Sixty years ago, the consumer society did not exist.
Mortgages were something for which you had to butter up the bank manager, getting a telephone meant you had to join a long waiting list, and if you wanted to watch the telly, you had the choice of one channel.
Now, one of the most popular categories of self-help book is 'declutter your life', with dozens of titles on Amazon, from Detox your Desk to Living a Richer Life with Less Stuff.
We have become a society in which people have so many possessions, they need help throwing them away; a society in which Big Yellow storage exists to box up all the things we do not need but cannot discard.
Nowhere has this extraordinary explosion of supply been felt more keenly than in the TV sector. We now have hundreds of digital channels via satellite, cable and Freeview, with thousands more available online.
In case there is nothing on worth watching, we can catch up on iPlayer or SeeSaw, watch individual programmes on YouTube or Hulu, or use our digital video recorder to view a series we set it to record months ago.
I have written here before about consumer choice theory, particularly about Kahnemann's work, which shows how an increase in available options can make it harder for consumers to make a positive decision about a product. He has also demonstrated that, in the absence of such an active choice, they fall back on bias and default to guide choice. The papers on this formed the basis of thinking about behavioural economics, and its effect is being felt now in the world of TV.
Thinkbox will be relieved to hear that every now and then I have an evening in and do not feel like doing anything. In these situations, I will spool through the DVR's list of recorded programmes looking for something worth spending time with. For the past two years the critically acclaimed series The Wire has occupied a huge chunk of the hard disk.
The show won plaudits internationally, and has been a must-watch for the chattering classes for the past three years. I have just never got around to watching it and reached a point where the commitment required to make a start on the series was just too great.
As Decipher managing director Nigel Walley puts it: 'Who, faced with the prospect of a whole season recorded, hasn't just watched the last half of Top Gear and a bit of QI?'
The DVR obligingly soaks up entire series I don't have time to watch, then presents them to me like a school-holiday reading list. I know I should get into them, but watching a series starts to feel like work, not relaxation.
We all know people who proudly announce they have spent the whole weekend locked in with a box set of DVDs of 24 or Mad Men. They have been jamming up their sideboard for ages and now, like a course of colonic irrigation, they have cleared the blockage. They feel liberated. Lighter. They have got it out of the way, and now they can watercool with the best on how irritating Chloe is.
However, the pressure of the all-you-can-eat buffet of TV means there is more than I can feasibly leave on the side of my plate. So I have started getting rid of stuff without watching it.

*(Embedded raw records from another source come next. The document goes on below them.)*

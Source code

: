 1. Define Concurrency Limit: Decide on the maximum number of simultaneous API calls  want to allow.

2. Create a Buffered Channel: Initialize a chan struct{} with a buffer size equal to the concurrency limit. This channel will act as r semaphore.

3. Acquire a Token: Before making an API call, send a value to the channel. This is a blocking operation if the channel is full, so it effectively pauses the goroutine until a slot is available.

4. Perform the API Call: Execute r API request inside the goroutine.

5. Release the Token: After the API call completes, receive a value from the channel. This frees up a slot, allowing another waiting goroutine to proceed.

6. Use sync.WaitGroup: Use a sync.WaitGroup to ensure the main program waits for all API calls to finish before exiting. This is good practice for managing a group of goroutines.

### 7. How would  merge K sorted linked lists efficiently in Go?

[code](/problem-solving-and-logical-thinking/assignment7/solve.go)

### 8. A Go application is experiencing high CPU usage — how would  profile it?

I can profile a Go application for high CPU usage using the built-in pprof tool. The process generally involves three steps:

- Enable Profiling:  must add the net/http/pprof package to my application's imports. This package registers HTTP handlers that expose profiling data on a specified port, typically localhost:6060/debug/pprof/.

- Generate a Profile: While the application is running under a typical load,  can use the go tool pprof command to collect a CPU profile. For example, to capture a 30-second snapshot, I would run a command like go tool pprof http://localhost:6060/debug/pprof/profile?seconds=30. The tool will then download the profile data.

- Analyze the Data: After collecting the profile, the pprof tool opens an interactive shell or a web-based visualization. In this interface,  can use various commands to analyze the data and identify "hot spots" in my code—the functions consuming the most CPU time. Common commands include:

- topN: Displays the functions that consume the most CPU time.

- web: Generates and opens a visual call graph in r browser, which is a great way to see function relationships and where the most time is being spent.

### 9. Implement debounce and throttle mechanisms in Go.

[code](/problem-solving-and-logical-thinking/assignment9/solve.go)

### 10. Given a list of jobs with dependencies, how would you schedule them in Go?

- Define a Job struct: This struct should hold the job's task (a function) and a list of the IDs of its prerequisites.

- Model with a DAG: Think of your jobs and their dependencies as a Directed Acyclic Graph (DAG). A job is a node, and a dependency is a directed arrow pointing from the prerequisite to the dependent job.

It is a buzz. Now, I've started deleting entire series without ever starting them.
So valete The Wire. Goodbye Doctor Who. I have decluttered my media life.
However, while on one hand my viewing has decoupled itself from the constraints of schedules and channels, at times all this active consumption is a bit much. In these situations I adopt a decision avoidance strategy.
That is what Dave's for.
Andrew Walmsley is co-founder of i-level.
30 SECONDS ON ... The Wire
- The Wire is a crime drama set in the US city of Baltimore. The first season premiered in June 2002 and the final episode of season five was shown in March 2008.
- While the show has not attracted big mainstream audiences or won any major awards, many critics have acclaimed it as one of the best TV series ever made.
- Much of the praise has focused on how The Wire flouts the conventions of cop shows and most other TV dramas. Its portrayal of US city life is unflinchingly realistic, it has a huge cast of characters, and storylines that arc over multiple episodes or series.
- The action is predominantly centred on a group of dedicated, if flawed, members of the Baltimore Police Department and their struggles with drug dealers, corrupt union officials and official bureaucracy.
- Some of the shows most sympathetic and compelling characters live on the wrong side of the law, notably Omar, an openly gay armed robber, who targets drug dealers, and Bubbles, a drug addict and police informer.